Prompt:
Print the lines in the listing below that fall between the line with "[View Template](app_service_plan.json)" and the line with "This template deploys three", those two lines included, exactly as they stand and with nothing else.

______________________________

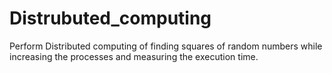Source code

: Distrubuted_computing
=====================
Perform Distributed computing of finding squares of random numbers while increasing the processes and measuring the execution time.
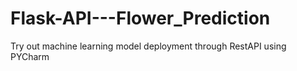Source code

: # Flask-API---Flower_Prediction

Try out machine learning model deployment through RestAPI using PYCharm
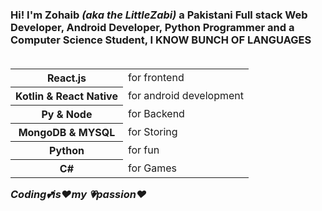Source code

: <h3>
            Hi! I'm Zohaib <i>(aka the LittleZabi)</i> a Pakistani Full stack
            Web Developer, Android Developer, Python Programmer and a Computer
            Science Student, I KNOW BUNCH OF LANGUAGES <br />
            <br />
            <table>
              <tr>
                <th>React.js</th>
                <td>for frontend</td>
              </tr>
              <tr>
                <th>Kotlin & React Native</th>
                <td>for android development</td>
              </tr>
              <tr>
                <th>Py & Node</th>
                <td>for Backend</td>
              </tr>
              <tr>
                <th>MongoDB & MYSQL</th>
                <td>for Storing</td>
              </tr>
              <tr>
                <th>Python</th>
                <td>for fun</td>
              </tr>
              <tr>
                <th>C#</th>
                <td>for Games</td>
              </tr>
            </table>
            <i>Coding💕is❤my 💗passion❤</i>
          </h3>
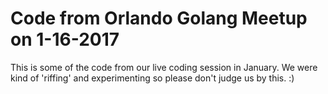 
# Code from Orlando Golang Meetup on 1-16-2017

This is some of the code from our live coding session in January.  We were kind
of 'riffing' and experimenting so please don't judge us by this. :)

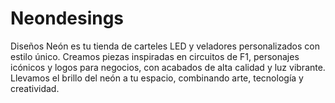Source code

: # Neondesings
Diseños Neón es tu tienda de carteles LED y veladores personalizados con estilo único. Creamos piezas inspiradas en circuitos de F1, personajes icónicos y logos para negocios, con acabados de alta calidad y luz vibrante. Llevamos el brillo del neón a tu espacio, combinando arte, tecnología y creatividad.
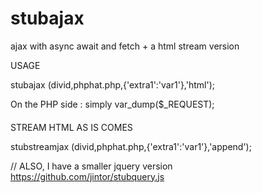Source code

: # stubajax
ajax with async await and fetch + a html stream version

USAGE

stubajax (divid,phphat.php,{'extra1':'var1'},'html');

On the PHP side : simply var_dump($_REQUEST);

####

STREAM HTML AS IS COMES

stubstreamjax (divid,phphat.php,{'extra1':'var1'},'append');


// ALSO, I have a smaller jquery version https://github.com/jintor/stubquery.js
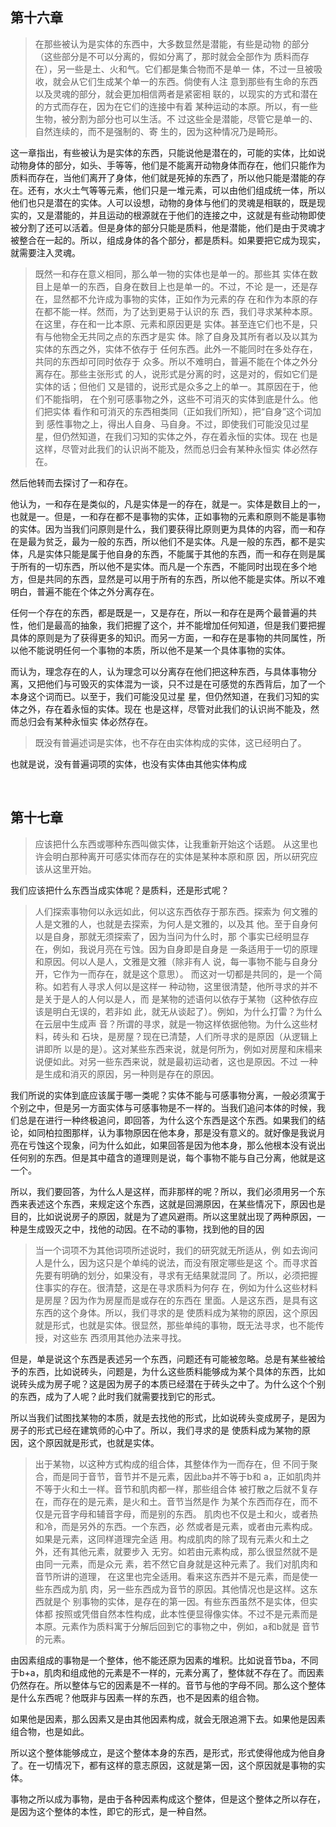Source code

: <h2>第十六章</h2><blockquote data-pid="0bGuFAdg">在那些被认为是实体的东西中，大多数显然是潜能，有些是动物 的部分（这些部分是不可以分离的，假如分离了，那时就会全部作为 质料而存在），另一些是土、火和气。它们都是集合物而不是单一 体，不过一旦被吸收，就会从它们生成某个单一的东西。倘使有人注 意到那些有生命的东西以及灵魂的部分，就会更加相信两者是紧密相 联的，以现实的方式和潜在的方式而存在，因为在它们的连接中有着 某种运动的本原。所以，有一些生物，被分割为部分也可以生活。不 过这些全是潜能，尽管它是单一的、自然连续的，而不是强制的、寄 生的，因为这种情况乃是畸形。</blockquote><p data-pid="BAF8D_-i">这一章指出，有些被认为是实体的东西，只能说他是潜在的，可能的实体，比如说动物身体的部分，如头、手等等，他们是不能离开动物身体而存在，他们只能作为质料而存在，当他们离开了身体，他们就是死掉的东西了，所以他只能是潜能的存在。还有，水火土气等等元素，他们只是一堆元素，可以由他们组成统一体，所以他们也只是潜在的实体。人可以设想，动物的身体与他们的灵魂是相联的，既是现实的，又是潜能的，并且运动的根源就在于他们的连接之中，这就是有些动物即使被分割了还可以活着。但是身体的部分只能是质料，他是潜能，他们是由于灵魂才被整合在一起的。所以，组成身体的各个部分，都是质料。如果要把它成为现实，就需要注入灵魂。</p><blockquote data-pid="Ly2zVfRG">既然一和存在意义相同，那么单一物的实体也是单一的。那些其 实体在数目上是单一的东西，自身在数目上也是单一的。不过，不论 是一，还是存在，显然都不允许成为事物的实体，正如作为元素的存 在和作为本原的存在都不能一样。然而，为了达到更易于认识的东 西，我们寻求某种本原。在这里，存在和一比本原、元素和原因更是 实体。甚至连它们也不是，只有与他物全无共同之点的东西才是实 体。除了自身及其所有者以及以其为实体的东西之外，实体不依存于 任何东西。此外一不能同时在多处存在，共同的东西却可同时依存于 众多。所以不难明白，普遍不能在个体之外分离存在。那些主张形式 的人，说形式是分离的时，这是对的，假如它们是实体的话；但他们 又是错的，说形式是众多之上的单一。其原因在于，他们不能指明， 在个别可感事物之外，这些不可消灭的实体到底是什么。他们把实体 看作和可消灭的东西相类同（正如我们所知），把“自身”这个词加到 感性事物之上，得出人自身、马自身。不过，即使我们可能没见过星 星，但仍然知道，在我们习知的实体之外，存在着永恒的实体。现在 也是这样，尽管对此我们的认识尚不能及，然而总归会有某种永恒实 体必然存在。</blockquote><p data-pid="_iPdtydS">然后他转而去探讨了一和存在。</p><p data-pid="8CAQ4k8L">他认为，一和存在是类似的，凡是实体是一的存在，就是一。实体是数目上的一，也就是一。但是，一和存在都不是事物的实体，正如事物的元素和原则不能是事物的实体。因为当我们问原则是什么，我们要获得比原则更为具体的内容，而一和存在是最为贫乏，最为一般的东西，所以他们不是实体。凡是一般的东西，都不是实体，凡是实体只能是属于他自身的东西，不能属于其他的东西，而一和存在则是属于所有的一切东西，所以他不是实体。而凡是一个东西，不能同时出现在多个地方，但是共同的东西，显然是可以用于所有的东西，所以他不能是实体。所以不难明白，普遍不能在个体之外分离存在。</p><p data-pid="ZfjZ9nOA">任何一个存在的东西，都是既是一，又是存在，所以一和存在是两个最普遍的共性，他们是最高的抽象，我们把握了这个，并不能增加任何知道，但是我们要把握具体的原则是为了获得更多的知识。而另一方面，一和存在是事物的共同属性，所以他不能说明任何一个事物的本质，所以他不是某一个具体事物的实体。</p><p data-pid="UFtJDTyU">而认为，理念存在的人，认为理念可以分离存在他们把这种东西，与具体事物分离，又把他们与可毁灭的实体混为一谈，只不过是在可感觉的东西背后，加了一个本身这个词而已。以至于，我们可能没见过星 星，但仍然知道，在我们习知的实体之外，存在着永恒的实体。现在 也是这样，尽管对此我们的认识尚不能及，然而总归会有某种永恒实 体必然存在。</p><blockquote data-pid="KE9yfxGJ">既没有普遍述词是实体，也不存在由实体构成的实体，这已经明白了。</blockquote><p data-pid="Ga4_o8kZ">也就是说，没有普遍词项的实体，也没有实体由其他实体构成</p><p><br></p><h2>第十七章</h2><blockquote data-pid="Ih1qICtl">应该把什么东西或哪种东西叫做实体，让我重新开始这个话题。 从这里也许会明白那种离开可感实体而存在的实体是某种本原和原 因，所以研究应该从这里开始。</blockquote><p data-pid="0_YFVMcZ">我们应该把什么东西当成实体呢？是质料，还是形式呢？</p><blockquote data-pid="f2D0puHO">人们探索事物何以永远如此，何以这东西依存于那东西。探索为 何文雅的人是文雅的人，也就是去探索，为何人是文雅的，以及其 他。至于自身何以是自身，那就无须探索了，因为当问为什么时，那 个事实已经明显存在，例如，我说月亮在亏蚀。因为自身即是自身是 一条适用于一切的原理和原因。何以人是人，文雅是文雅（除非有人 说，每一事物不能与自身分开，它作为一而存在，就是这个意思）。 而这对一切都是共同的，是一个简称。如若有人寻求人何以是这样一 种动物，这里很清楚，他所寻求的并不是关于是人的人何以是人，而 是某物的述语何以依存于某物（这种依存应该是明白无误的，若非如 此，就无从谈起了）。例如，为什么打雷？为什么在云层中生成声 音？所谓的寻求，就是一物这样依据他物。为什么这些材料，砖头和 石块，是房屋？现在已清楚，人们所寻求的是原因（从逻辑上讲即所 以是的是）。这对某些东西来说，就是何所为，例如对房屋和床榻来 说便如此。对另一些东西来说，就是最初运动者，这也是原因。不过 一种是生成和消灭的原因，另一种则是存在的原因。</blockquote><p data-pid="hjP-Mkxq">我们所说的实体到底应该属于哪一类呢？实体不能与可感事物分离，一般必须寓于个别之中，但是另一方面实体与可感事物是不一样的。当我们追问本体的时候，我们总是在进行一种终极追问，即回答，为什么这个东西是这个东西。如果我们的结论，如同柏拉图那样，认为事物原因在他本身，那是没有意义的。就好像是我说月亮在亏蚀这个现象，问为什么如此，如果回答是因为他本身，那么他根本没有说出任何别的东西。但是其中蕴含的道理则是说，每个事物不能与自己分离，他就是这一个。</p><p data-pid="8e79kAvh">所以，我们要回答，为什么人是这样，而非那样的呢？所以，我们必须用另一个东西来表述这个东西，来规定这个东西，这就是回溯原因，在某些情况下，原因也是目的，比如说说房子的原因，就是为了遮风避雨。所以这里就出现了两种原因，一种是生成毁灭之中，找他的动因。在不动的事物，找到他的目的因</p><blockquote data-pid="AcZr4tGd">当一个词项不为其他词项所述说时，我们的研究就无所适从，例 如去询问人是什么，因为这只是个单纯的说法，而没有限定哪些是这 个。而寻求首先要有明确的划分，如果没有，寻求有无结果就混同 了。所以，必须把握住事实的存在。很清楚，这是在寻求质料为何存 在，例如为什么这些材料是房屋？因为作为房屋而是或存在的东西在 里面。人是这东西，是具有这东西的这个身体。所以，我们寻求的是 使质料成为某物的原因，这个原因就是形式，也就是实体。很显然，那些单纯的事物，既无法寻求，也不能传授，对这些东 西须用其他办法来寻找。</blockquote><p data-pid="84FGwYPs">但是，单是说这个东西是表述另一个东西，问题还有可能被忽略。总是有某些被给予的东西，比如说砖头，问题是，为什么这些质料能够成为某个具体的东西，比如说砖头成为房子呢？这是因为房子的本质已经潜在于砖头之中了。为什么这个个别的东西，成为了人呢？此时我们就需要找到它的形式。</p><p data-pid="3RRZn5mY">所以当我们试图找某物的本质，就是去找他的形式，比如说砖头变成房子，是因为房子的形式已经在建筑师的心中了。所以，我们寻求的是 使质料成为某物的原因，这个原因就是形式，也就是实体。</p><blockquote data-pid="jytRdaHd">出于某物，以这种方式构成的组合体，其整体作为一而存在，但 不同于聚合，而是同于音节，音节并不是元素，因此ba并不等于b和 a，正如肌肉并不等于火和土一样。音节和肌肉都一样，那些组合体 被打散之后就不复存在，而存在的是元素，是火和土。音节当然是作 为某个东西而存在，而不仅是元音字母和辅音字母，而是别的东西。 肌肉也不仅是土和火，或者热和冷，而是另外的东西。一个东西，必 然或者是元素，或者由元素构成。如果是元素，这同样道理完全适 用。构成肌肉的除了现有元素火和土之外，还有其他元素，就要步入 无穷。如若由元素构成，那么很显然就不是由同一元素，而是众元 素，若不然它自身就是这种元素了。我们对肌肉和音节所讲的道理， 在这里也完全适用。看来这东西并不是元素，而是使一些东西成为肌 肉，另一些东西成为音节的原因。其他情况也是这样。这东西就是个 别事物的实体，是存在的第一因。有些东西虽然不是实体，但实体都 按照或凭借自然本性构成，此本性便显得像实体。不过不是元素而是 本原。元素作为质料寓于分解后回到它的事物之中，例如，a和b就是 音节的元素。</blockquote><p data-pid="bjUZIwcw">由因素组成的事物是一个整体，他不能还原为因素的堆积。比如说音节ba，不同于b+a，肌肉和组成他的元素是不一样的，元素分离了，整体就不存在了。而因素仍然存在。所以整体与它的因素是不一样的。音节与他的字母不同。那么这个整体是什么东西呢？他既非与因素一样的东西，也不是因素的组合物。</p><p data-pid="rIfExN3H">如果他是因素，那么因素又是由其他因素构成，就会无限追溯下去。如果他是因素组合物，也是如此。</p><p data-pid="Wq-3Mu_r">所以这个整体能够成立，是这个整体本身的东西，是形式，形式使得他成为他自身了。在一切情况下，都有这样的意志原因，这就是第一因，这个原因就是事物的实体。</p><p data-pid="0SCNuH3N">事物之所以成为事物，是由于各种因素构成这个整体，但是这个整体之所以存在，是因为这个整体的本性，即它的形式，是一种自然。</p><p></p><p></p><p></p><p></p><p></p><p></p><p></p>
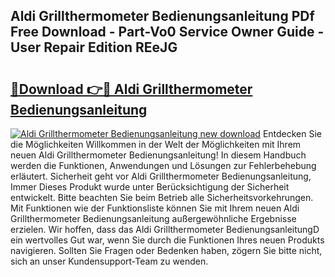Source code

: ## Aldi Grillthermometer Bedienungsanleitung PDf Free Download - Part-Vo0 Service Owner Guide - User Repair Edition REeJG

# <h2><a href="http://df2j5me.blite.top/?on=Aldi+Grillthermometer+Bedienungsanleitung">🔗Download 👉🔴 Aldi Grillthermometer Bedienungsanleitung</a></h2>

[![Aldi Grillthermometer Bedienungsanleitung new download](https://i.imgur.com/lujVjoI.png)](http://df2j5me.blite.top/?on=Aldi+Grillthermometer+Bedienungsanleitung)
Entdecken Sie die Möglichkeiten Willkommen in der Welt der Möglichkeiten mit Ihrem neuen Aldi Grillthermometer Bedienungsanleitung! In diesem Handbuch werden die Funktionen, Anwendungen und Lösungen zur Fehlerbehebung erläutert. Sicherheit geht vor Aldi Grillthermometer Bedienungsanleitung, Immer Dieses Produkt wurde unter Berücksichtigung der Sicherheit entwickelt. Bitte beachten Sie beim Betrieb alle Sicherheitsvorkehrungen. Mit Funktionen wie der Funktionsliste können Sie mit Ihrem neuen Aldi Grillthermometer Bedienungsanleitung außergewöhnliche Ergebnisse erzielen. Wir hoffen, dass das Aldi Grillthermometer BedienungsanleitungD ein wertvolles Gut war, wenn Sie durch die Funktionen Ihres neuen Produkts navigieren. Sollten Sie Fragen oder Bedenken haben, zögern Sie bitte nicht, sich an unser Kundensupport-Team zu wenden.
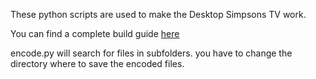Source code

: These python scripts are used to make the Desktop Simpsons TV work.

You can find a complete build guide [here](https://withrow.io/simpsons-tv-build-guide)

encode.py will search for files in subfolders. you have to change the directory where to save the encoded files.
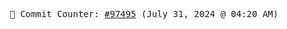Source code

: <p align="center">
    <samp>
        📮 Commit Counter: <a href="https://github.com/Javascript-void0/Javascript-void0/commits/main">#97495</a> (July 31, 2024 @ 04:20 AM)
    </samp>
</p>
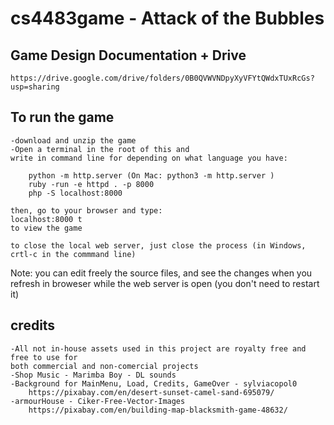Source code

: # cs4483game - Attack of the Bubbles

## Game Design Documentation + Drive
	https://drive.google.com/drive/folders/0B0QVWVNDpyXyVFYtQWdxTUxRcGs?usp=sharing

## To run the game
	
	-download and unzip the game
	-Open a terminal in the root of this and
	write in command line for depending on what language you have:
	
		python -m http.server (On Mac: python3 -m http.server )
		ruby -run -e httpd . -p 8000
		php -S localhost:8000

	then, go to your browser and type:
	localhost:8000 t
	to view the game

	to close the local web server, just close the process (in Windows, crtl-c in the commmand line)

Note: you can edit freely the source files, and see the changes when you refresh in broweser
while the web server is open (you don't need to restart it)

## credits

	-All not in-house assets used in this project are royalty free and free to use for 
	both commercial and non-comercial projects 
	-Shop Music - Marimba Boy - DL sounds
	-Background for MainMenu, Load, Credits, GameOver - sylviacopol0
		https://pixabay.com/en/desert-sunset-camel-sand-695079/
	-armourHouse - Ciker-Free-Vector-Images 
		https://pixabay.com/en/building-map-blacksmith-game-48632/
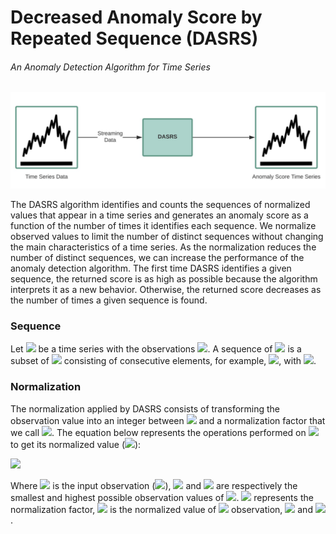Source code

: # Decreased Anomaly Score by Repeated Sequence (DASRS)
###### An Anomaly Detection Algorithm for Time Series

![alt text](doc/img/dasrs.png "Decreased Anomaly Score by Repeated Sequence")

The DASRS algorithm identifies and counts the sequences of normalized values that appear in a time series and generates an anomaly score as a function of the number of times it identifies each sequence. We normalize observed values to limit the number of distinct sequences without changing the main characteristics of a time series. As the normalization reduces the number of distinct sequences, we can increase the performance of the anomaly detection algorithm. The first time DASRS identifies a given sequence, the returned score is as high as possible because the algorithm interprets it as a new behavior. Otherwise, the returned score decreases as the number of times a given sequence is found.

### Sequence

Let <img src="https://render.githubusercontent.com/render/math?math=X_t "> be a time series with the observations <img src="https://render.githubusercontent.com/render/math?math=x_1, x_2, \dots ">. A sequence of <img src="https://render.githubusercontent.com/render/math?math=X_t "> is a subset of <img src="https://render.githubusercontent.com/render/math?math=X_t "> consisting of consecutive elements, for example, <img src="https://render.githubusercontent.com/render/math?math=x_i, \dots, x_j ">, with <img src="https://render.githubusercontent.com/render/math?math=i < j ">.


### Normalization
The normalization applied by DASRS consists of transforming the observation value into an integer between <img src="https://render.githubusercontent.com/render/math?math=0 "> and a normalization factor that we call <img src="https://render.githubusercontent.com/render/math?math=\theta ">. The equation below represents the operations performed on <img src="https://render.githubusercontent.com/render/math?math=x_i "> to get its normalized value (<img src="https://render.githubusercontent.com/render/math?math=x_i'">):

<img src="https://render.githubusercontent.com/render/math?math=x_i' = \Big\lfloor \frac{x_i - min_X}{max_X - min_X} \times \theta \Big\rfloor ">

Where <img src="https://render.githubusercontent.com/render/math?math=x_i"> is the input observation (<img src="https://render.githubusercontent.com/render/math?math=x_i \in \mathbb{R} ">), <img src="https://render.githubusercontent.com/render/math?math=min_X "> and <img src="https://render.githubusercontent.com/render/math?math=max_X "> are respectively the smallest and highest possible observation values of <img src="https://render.githubusercontent.com/render/math?math=X_t ">. <img src="https://render.githubusercontent.com/render/math?math=\theta ">  represents the normalization factor, <img src="https://render.githubusercontent.com/render/math?math=x_i' "> is the normalized value of <img src="https://render.githubusercontent.com/render/math?math=x_i "> observation, <img src="https://render.githubusercontent.com/render/math?math=x_i' \in \mathbb {N} "> and <img src="https://render.githubusercontent.com/render/math?math=0 \leq x_i' \leq \theta ">.



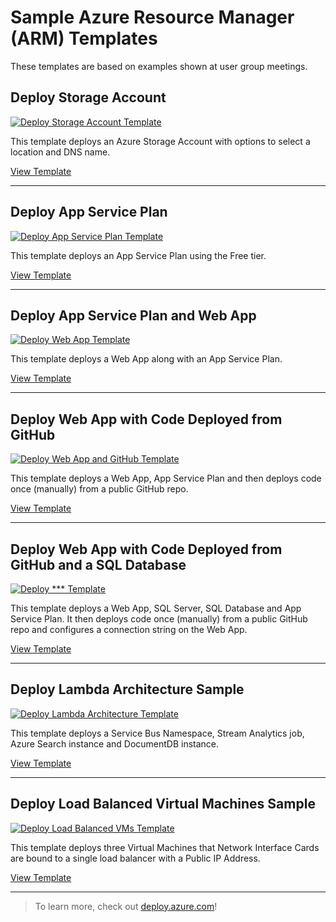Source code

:# Sample Azure Resource Manager (ARM) Templates

These templates are based on examples shown at user group meetings.

## Deploy Storage Account

[![Deploy Storage Account Template](http://azuredeploy.net/deploybutton.png)](https%3A%2F%2Fraw.githubusercontent.com%2Fseesharprun%2Farm-examples%2Fmaster%2Fstorage.json)

This template deploys an Azure Storage Account with options to select a location and DNS name.

[View Template](storage.json)

---

## Deploy App Service Plan

[![Deploy App Service Plan Template](http://azuredeploy.net/deploybutton.png)](https%3A%2F%2Fraw.githubusercontent.com%2Fseesharprun%2Farm-examples%2Fmaster%2Fapp_service_plan.json)

This template deploys an App Service Plan using the Free tier.

[View Template](app_service_plan.json)

---

## Deploy App Service Plan and Web App

[![Deploy Web App Template](http://azuredeploy.net/deploybutton.png)](https%3A%2F%2Fraw.githubusercontent.com%2Fseesharprun%2Farm-examples%2Fmaster%2Fweb_app.json)

This template deploys a Web App along with an App Service Plan.

[View Template](web_app.json)

---

## Deploy Web App with Code Deployed from GitHub

[![Deploy Web App and GitHub Template](http://azuredeploy.net/deploybutton.png)](https%3A%2F%2Fraw.githubusercontent.com%2Fseesharprun%2Farm-examples%2Fmaster%2Fgithub_deploy_to_web_app.json)

This template deploys a Web App, App Service Plan and then deploys code once (manually) from a public GitHub repo.

[View Template](github_deploy_to_web_app.json)

---

## Deploy Web App with Code Deployed from GitHub and a SQL Database

[![Deploy *** Template](http://azuredeploy.net/deploybutton.png)](https%3A%2F%2Fraw.githubusercontent.com%2Fseesharprun%2Farm-examples%2Fmaster%2Fsql_connection_string_in_web_app.json)

This template deploys a Web App, SQL Server, SQL Database and App Service Plan. It then deploys code once (manually) from a public GitHub repo and configures a connection string on the Web App.

[View Template](sql_connection_string_in_web_app.json)

---

## Deploy Lambda Architecture Sample

[![Deploy Lambda Architecture Template](http://azuredeploy.net/deploybutton.png)](https%3A%2F%2Fraw.githubusercontent.com%2Fseesharprun%2Farm-examples%2Fmaster%2Flambda_architecture.json)

This template deploys a Service Bus Namespace, Stream Analytics job, Azure Search instance and DocumentDB instance.

[View Template](lambda_architecture.json)

---

## Deploy Load Balanced Virtual Machines Sample

[![Deploy Load Balanced VMs Template](http://azuredeploy.net/deploybutton.png)](https%3A%2F%2Fraw.githubusercontent.com%2Fseesharprun%2Farm-examples%2Fmaster%2Fload_balanced_windows_vms.json)

This template deploys three Virtual Machines that Network Interface Cards are bound to a single load balancer with a Public IP Address.

[View Template](load_balanced_windows_vms.json)

---

> To learn more, check out [deploy.azure.com](deploy.azure.com)!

______________________________

Written answer:
[View Template](app_service_plan.json)

---

## Deploy App Service Plan and Web App

[![Deploy Web App Template](http://azuredeploy.net/deploybutton.png)](https%3A%2F%2Fraw.githubusercontent.com%2Fseesharprun%2Farm-examples%2Fmaster%2Fweb_app.json)

This template deploys a Web App along with an App Service Plan.

[View Template](web_app.json)

---

## Deploy Web App with Code Deployed from GitHub

[![Deploy Web App and GitHub Template](http://azuredeploy.net/deploybutton.png)](https%3A%2F%2Fraw.githubusercontent.com%2Fseesharprun%2Farm-examples%2Fmaster%2Fgithub_deploy_to_web_app.json)

This template deploys a Web App, App Service Plan and then deploys code once (manually) from a public GitHub repo.

[View Template](github_deploy_to_web_app.json)

---

## Deploy Web App with Code Deployed from GitHub and a SQL Database

[![Deploy *** Template](http://azuredeploy.net/deploybutton.png)](https%3A%2F%2Fraw.githubusercontent.com%2Fseesharprun%2Farm-examples%2Fmaster%2Fsql_connection_string_in_web_app.json)

This template deploys a Web App, SQL Server, SQL Database and App Service Plan. It then deploys code once (manually) from a public GitHub repo and configures a connection string on the Web App.

[View Template](sql_connection_string_in_web_app.json)

---

## Deploy Lambda Architecture Sample

[![Deploy Lambda Architecture Template](http://azuredeploy.net/deploybutton.png)](https%3A%2F%2Fraw.githubusercontent.com%2Fseesharprun%2Farm-examples%2Fmaster%2Flambda_architecture.json)

This template deploys a Service Bus Namespace, Stream Analytics job, Azure Search instance and DocumentDB instance.

[View Template](lambda_architecture.json)

---

## Deploy Load Balanced Virtual Machines Sample

[![Deploy Load Balanced VMs Template](http://azuredeploy.net/deploybutton.png)](https%3A%2F%2Fraw.githubusercontent.com%2Fseesharprun%2Farm-examples%2Fmaster%2Fload_balanced_windows_vms.json)

This template deploys three Virtual Machines that Network Interface Cards are bound to a single load balancer with a Public IP Address.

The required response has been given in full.